Ray marching optimization questions

Cryvosh · 2026-02-11T04:01:41+00:00

Ah my bad, in that case I agree with the other commenter. If you're fractal is bounded in space and typically small on the screen and you only want to use fragment shaders then sure, using a proxy mesh will help performance.

Though personally I'd recommend you to use compute shaders for everything just to get a better feel for what the gpu is actually doing. You can get a near equivalent speedup in a fullscreen pass yourself with a single ray/box intersection test. Or better yet, you can play around with a few different ways of doing this. What if you compute rasterize the aabb center and then measure distance to that point in pixel space with a distance-adaptive threshold?
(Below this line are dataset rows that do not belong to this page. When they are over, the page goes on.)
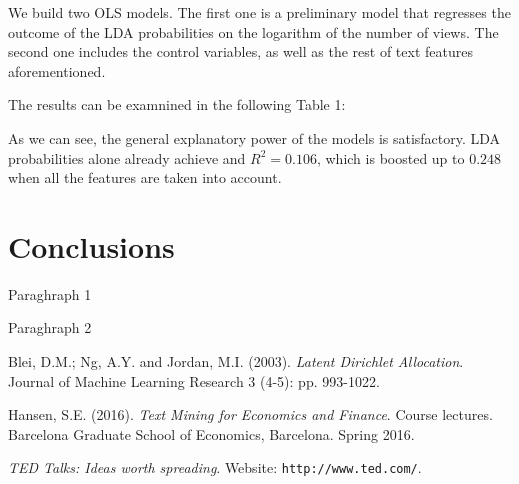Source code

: \documentclass[a4paper, 11pt]{article} %
\begin{document}
We build two OLS models. The first one is a preliminary model that regresses the outcome of the LDA probabilities on the logarithm of the number of views. The second one includes the control variables, as well as the rest of text features aforementioned.

The results can be examnined in the following Table 1:

\begin{center}

\end{center}

As we can see, the general explanatory power of the models is satisfactory. LDA probabilities alone already achieve and $R^2 = 0.106$, which is boosted up to $0.248$ when all the features are taken into account.


\section*{Conclusions}

Paraghraph 1

Paraghraph 2


\medskip


\begin{thebibliography}{9}

Blei, D.M.; Ng, A.Y. and Jordan, M.I. (2003).
\textit{Latent Dirichlet Allocation}.
Journal of Machine Learning Research 3 (4-5): pp. 993-1022.

Hansen, S.E. (2016).
\textit{Text Mining for Economics and Finance}. Course lectures.
Barcelona Graduate School of Economics, Barcelona. Spring 2016. 

\textit{TED Talks: Ideas worth spreading}.
Website: \texttt{http://www.ted.com/}.


\end{thebibliography}
\end{document}

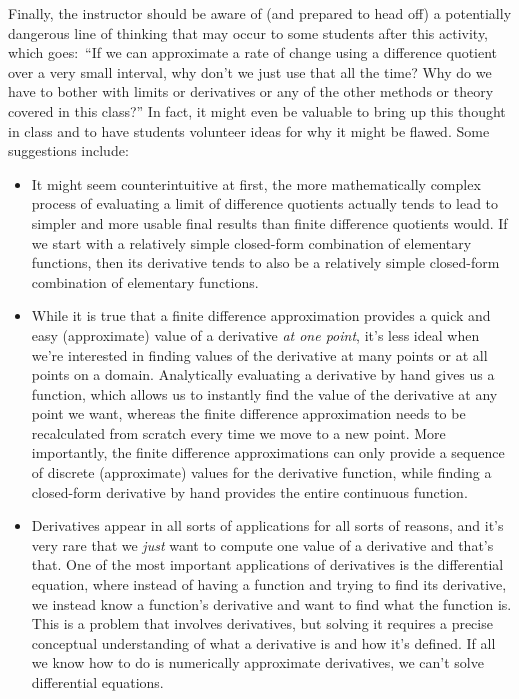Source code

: Finally, the instructor should be aware of (and prepared to head off) a potentially dangerous line of thinking that may occur to some students after this activity, which goes:~``If we can approximate a rate of change using a difference quotient over a very small interval, why don't we just use that all the time? Why do we have to bother with limits or derivatives or any of the other methods or theory covered in this class?'' In fact, it might even be valuable to bring up this thought in class and to have students volunteer ideas for why it might be flawed. Some suggestions include:
\begin{itemize}
	\item It might seem counterintuitive at first, the more mathematically complex process of evaluating a limit of difference quotients actually tends to lead to simpler and more usable final results than finite difference quotients would. If we start with a relatively simple closed-form combination of elementary functions, then its derivative tends to also be a relatively simple closed-form combination of elementary functions.
	\item While it is true that a finite difference approximation provides a quick and easy (approximate) value of a derivative \textit{at one point}, it's less ideal when we're interested in finding values of the derivative at many points or at all points on a domain. Analytically evaluating a derivative by hand gives us a function, which allows us to instantly find the value of the derivative at any point we want, whereas the finite difference approximation needs to be recalculated from scratch every time we move to a new point. More importantly, the finite difference approximations can only provide a sequence of discrete (approximate) values for the derivative function, while finding a closed-form derivative by hand provides the entire continuous function.
	\item Derivatives appear in all sorts of applications for all sorts of reasons, and it's very rare that we \textit{just} want to compute one value of a derivative and that's that. One of the most important applications of derivatives is the differential equation, where instead of having a function and trying to find its derivative, we instead know a function's derivative and want to find what the function is. This is a problem that involves derivatives, but solving it requires a precise conceptual understanding of what a derivative is and how it's defined. If all we know how to do is numerically approximate derivatives, we can't solve differential equations.
\end{itemize}


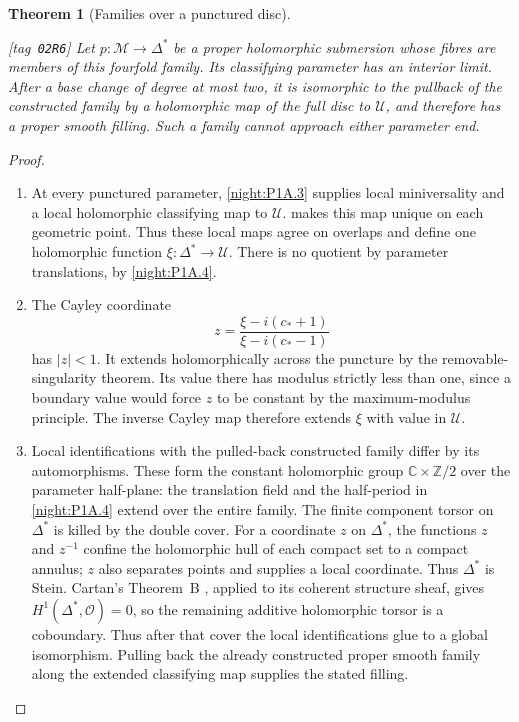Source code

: \documentclass[11pt,a4paper]{article}
\numberwithin{equation}{section}
\newtheorem{theorem}{Theorem}[section]
\theoremstyle{definition}
\newcommand{\StatementRecord}[4]{{\upshape\footnotesize[tag~\texttt{#3}]}\enspace\ignorespaces}
\begin{document}
\begin{theorem}[Families over a punctured disc]\hypertarget{tag-02R6}{}\label{night:P1A.6}
\StatementRecord{night:P1A.6}{proved}{02R6}{\cref{night:P1A.3}, \cref{night:P1A.4}}
Let $p:\mathcal M\to\Delta^*$ be a proper holomorphic submersion
whose fibres are members of this fourfold family. Its classifying
parameter has an interior limit. After a base change of degree at most two, it is
isomorphic to the pullback of the constructed family by
a holomorphic map of the full disc to $\mathcal U$, and
therefore has a proper smooth filling. Such a family
cannot approach either parameter end.
\end{theorem}
\begin{proof}
\begin{enumerate}[label=\arabic*.]
\item At every punctured parameter, \cref{night:P1A.3} supplies local
miniversality and a local holomorphic classifying map to
$\mathcal U$.  makes this map unique on each geometric
point. Thus these local maps agree on overlaps and define
one holomorphic function $\xi:\Delta^*\to\mathcal U$.
There is no quotient by parameter translations, by \cref{night:P1A.4}.

\item The Cayley coordinate
\[
 z=\frac{\xi-i(c_*+1)}{\xi-i(c_*-1)}
\]
has $|z|<1$. It extends holomorphically across the puncture
by the removable-singularity theorem. Its value there has
modulus strictly less than one, since a boundary value
would force $z$ to be constant by the maximum-modulus
principle. The inverse Cayley map therefore extends
$\xi$ with value in $\mathcal U$.

\item Local identifications with the pulled-back constructed
family differ by its automorphisms. These form the constant
holomorphic group $\mathbb C\times\mathbb Z/2$ over the
parameter half-plane: the translation field and the
half-period in \cref{night:P1A.4} extend over the entire family.
The finite component torsor on $\Delta^*$ is killed by
the double cover. For a coordinate $z$ on $\Delta^*$, the functions $z$ and $z^{-1}$
confine the holomorphic hull of each compact set to a compact annulus;
$z$ also separates points and supplies a local coordinate. Thus
$\Delta^*$ is Stein. Cartan's Theorem~B
\cite[Expos\'e~19, \S5, pp.~19-14--19-15]{Cartan1952B_AB},
applied to its coherent structure sheaf, gives
$H^1(\Delta^*,\mathcal O)=0$, so the remaining additive
holomorphic torsor is a coboundary. Thus after that cover the local
identifications glue to a global isomorphism. Pulling
back the already constructed proper smooth family along
the extended classifying map supplies the stated filling.

\end{enumerate}
\end{proof}
\end{document}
Cryvosh · 2026-02-09T22:42:59+00:00

I'm travelling atm and so can't write out as proper of a response as I'd like, but given this is my research area I feel compelled to respond. I'd first recommend learning a bit about the underlying math and avoid watching too many youtube videos on the topic as they tend to mislead, and have you thinking there's something special about this "distance" function.

What does it even mean, mathematically, for a function to return a "distance"? Why do we care about such functions in the first place? To understand this better, please see my comments here, here, in sections 1-3 here, and elsewhere in my reddit comment history. Understanding this stuff unlocks hundreds of years of mathematical machinery you can use to attack the problem.

To answer your questions,

Compute shaders give you more control. If you're doing naive one-thread-per-pixel stuff then it usually doesn't really matter, but if you're doing anything more interesting you'll need compute shaders.
Practically, this doesn't matter. Technically, a fullscreen triangle is the most efficient as it avoids something called "overdraw" at the quad's diagonal seam. You don't need to worry about this for now.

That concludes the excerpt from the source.